→ EXERCISE GOAL
Every line from the line containing "- **CR7 Ghosthawks**" through the final line of the data is to be printed exactly; no other line is to appear.

[Stored records]

####

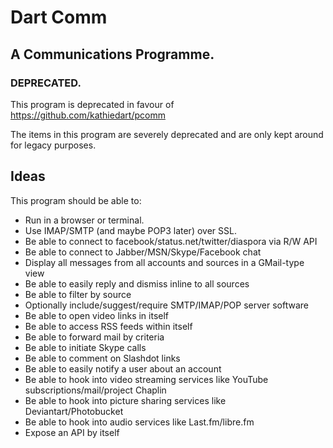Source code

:# Dart Comm

## A Communications Programme.

### DEPRECATED.

This program is deprecated in favour of https://github.com/kathiedart/pcomm

The items in this program are severely deprecated and are only kept around for legacy purposes.

## Ideas

This program should be able to:
* Run in a browser or terminal.
* Use IMAP/SMTP (and maybe POP3 later) over SSL.
* Be able to connect to facebook/status.net/twitter/diaspora via R/W API
* Be able to connect to Jabber/MSN/Skype/Facebook chat
* Display all messages from all accounts and sources in a GMail-type view
* Be able to easily reply and dismiss inline to all sources
* Be able to filter by source
* Optionally include/suggest/require SMTP/IMAP/POP server software
* Be able to open video links in itself
* Be able to access RSS feeds within itself
* Be able to forward mail by criteria
* Be able to initiate Skype calls
* Be able to comment on Slashdot links
* Be able to easily notify a user about an account
* Be able to hook into video streaming services like YouTube subscriptions/mail/project Chaplin
* Be able to hook into picture sharing services like Deviantart/Photobucket
* Be able to hook into audio services like Last.fm/libre.fm
* Expose an API by itself
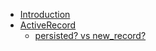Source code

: * [Introduction](README.md)
* [ActiveRecord](activerecord/README.md)
   * [persisted? vs new_record?](activerecord/persisted_vs_new_record.md)
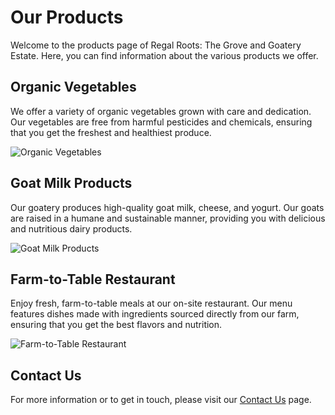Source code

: # Our Products

Welcome to the products page of Regal Roots: The Grove and Goatery Estate. Here, you can find information about the various products we offer.

## Organic Vegetables

We offer a variety of organic vegetables grown with care and dedication. Our vegetables are free from harmful pesticides and chemicals, ensuring that you get the freshest and healthiest produce.

![Organic Vegetables](images/organic-vegetables.jpg)

## Goat Milk Products

Our goatery produces high-quality goat milk, cheese, and yogurt. Our goats are raised in a humane and sustainable manner, providing you with delicious and nutritious dairy products.

![Goat Milk Products](images/goat-milk-products.jpg)

## Farm-to-Table Restaurant

Enjoy fresh, farm-to-table meals at our on-site restaurant. Our menu features dishes made with ingredients sourced directly from our farm, ensuring that you get the best flavors and nutrition.

![Farm-to-Table Restaurant](images/farm-to-table-restaurant.jpg)

## Contact Us

For more information or to get in touch, please visit our [Contact Us](contact.md) page.
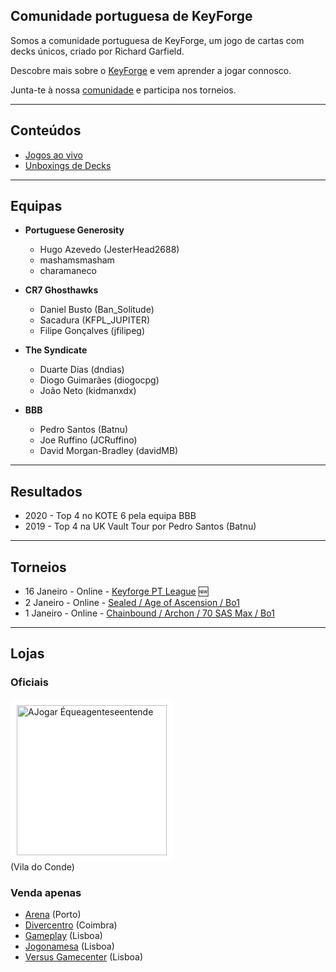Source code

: ## Comunidade portuguesa de KeyForge

Somos a comunidade portuguesa de KeyForge, um jogo de cartas com decks únicos, criado por Richard Garfield.

Descobre mais sobre o [KeyForge](https://www.keyforgegame.com) e vem aprender a jogar connosco.

Junta-te à nossa [comunidade](https://discord.gg/tmZWy86c) e participa nos torneios.

---

## Conteúdos

- [Jogos ao vivo](https://www.youtube.com/watch?v=VjnZmTFKLag&list=PLvNLUPruJbcAw6Q5Fbp2_MZxhblExojer)
- [Unboxings de Decks](https://www.youtube.com/watch?v=Y1uP6ukgraU&list=PLvNLUPruJbcCxFAw1M1q5TOc_7009yFFQ9)

---

## Equipas

- **Portuguese Generosity**
  - Hugo Azevedo (JesterHead2688)
  - mashamsmasham
  - charamaneco

- **CR7 Ghosthawks**
  - Daniel Busto (Ban_Solitude)
  - Sacadura (KFPL_JUPITER)
  - Filipe Gonçalves (jfilipeg)

- **The Syndicate**
  - Duarte Dias (dndias)
  - Diogo Guimarães (diogocpg)
  - João Neto (kidmanxdx)

- **BBB**
  - Pedro Santos (Batnu)
  - Joe Ruffino (JCRuffino)
  - David Morgan-Bradley (davidMB)

---

## Resultados

- 2020 - Top 4 no KOTE 6 pela equipa BBB
- 2019 - Top 4 na UK Vault Tour por Pedro Santos (Batnu)

---

## Torneios

- 16 Janeiro - Online - [Keyforge PT League](events/league.html) 🆕
- 2 Janeiro - Online - [Sealed / Age of Ascension / Bo1](https://www.ajogar.com/forum/anuncios/keyforge-sealed-age-of-ascension-online)
- 1 Janeiro - Online - [Chainbound / Archon / 70 SAS Max / Bo1](https://www.facebook.com/events/509656530011806)

---

## Lojas

### Oficiais

<a href="https://ajogar.com"><img src="https://static.wixstatic.com/media/63c24c_42be84031e514b5aa7c8be13721e2653~mv2_d_3017_1579_s_2.png/v1/fill/w_1310,h_490,al_c,q_90,usm_0.66_1.00_0.01/logo-ajogar-white-bckg-01.webp" alt="AJogar Équeagenteseentende" width="240" style="background: white; padding: 10px; border-radius: 5px"/></a><br/>(Vila do Conde)

### Venda apenas

- [Arena](https://arenaporto.com) (Porto)
- [Divercentro](https://www.diver.pt) (Coimbra)
- [Gameplay](https://gameplay.pt) (Lisboa)
- [Jogonamesa](https://jogonamesa.pt) (Lisboa)
- [Versus Gamecenter](https://versusgamecenter.pt) (Lisboa)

####

→ WRITTEN ANSWER
- **CR7 Ghosthawks**
  - Daniel Busto (Ban_Solitude)
  - Sacadura (KFPL_JUPITER)
  - Filipe Gonçalves (jfilipeg)

- **The Syndicate**
  - Duarte Dias (dndias)
  - Diogo Guimarães (diogocpg)
  - João Neto (kidmanxdx)

- **BBB**
  - Pedro Santos (Batnu)
  - Joe Ruffino (JCRuffino)
  - David Morgan-Bradley (davidMB)

---

## Resultados

- 2020 - Top 4 no KOTE 6 pela equipa BBB
- 2019 - Top 4 na UK Vault Tour por Pedro Santos (Batnu)

---

## Torneios

- 16 Janeiro - Online - [Keyforge PT League](events/league.html) 🆕
- 2 Janeiro - Online - [Sealed / Age of Ascension / Bo1](https://www.ajogar.com/forum/anuncios/keyforge-sealed-age-of-ascension-online)
- 1 Janeiro - Online - [Chainbound / Archon / 70 SAS Max / Bo1](https://www.facebook.com/events/509656530011806)

---

## Lojas

### Oficiais

<a href="https://ajogar.com"><img src="https://static.wixstatic.com/media/63c24c_42be84031e514b5aa7c8be13721e2653~mv2_d_3017_1579_s_2.png/v1/fill/w_1310,h_490,al_c,q_90,usm_0.66_1.00_0.01/logo-ajogar-white-bckg-01.webp" alt="AJogar Équeagenteseentende" width="240" style="background: white; padding: 10px; border-radius: 5px"/></a><br/>(Vila do Conde)

### Venda apenas

- [Arena](https://arenaporto.com) (Porto)
- [Divercentro](https://www.diver.pt) (Coimbra)
- [Gameplay](https://gameplay.pt) (Lisboa)
- [Jogonamesa](https://jogonamesa.pt) (Lisboa)
- [Versus Gamecenter](https://versusgamecenter.pt) (Lisboa)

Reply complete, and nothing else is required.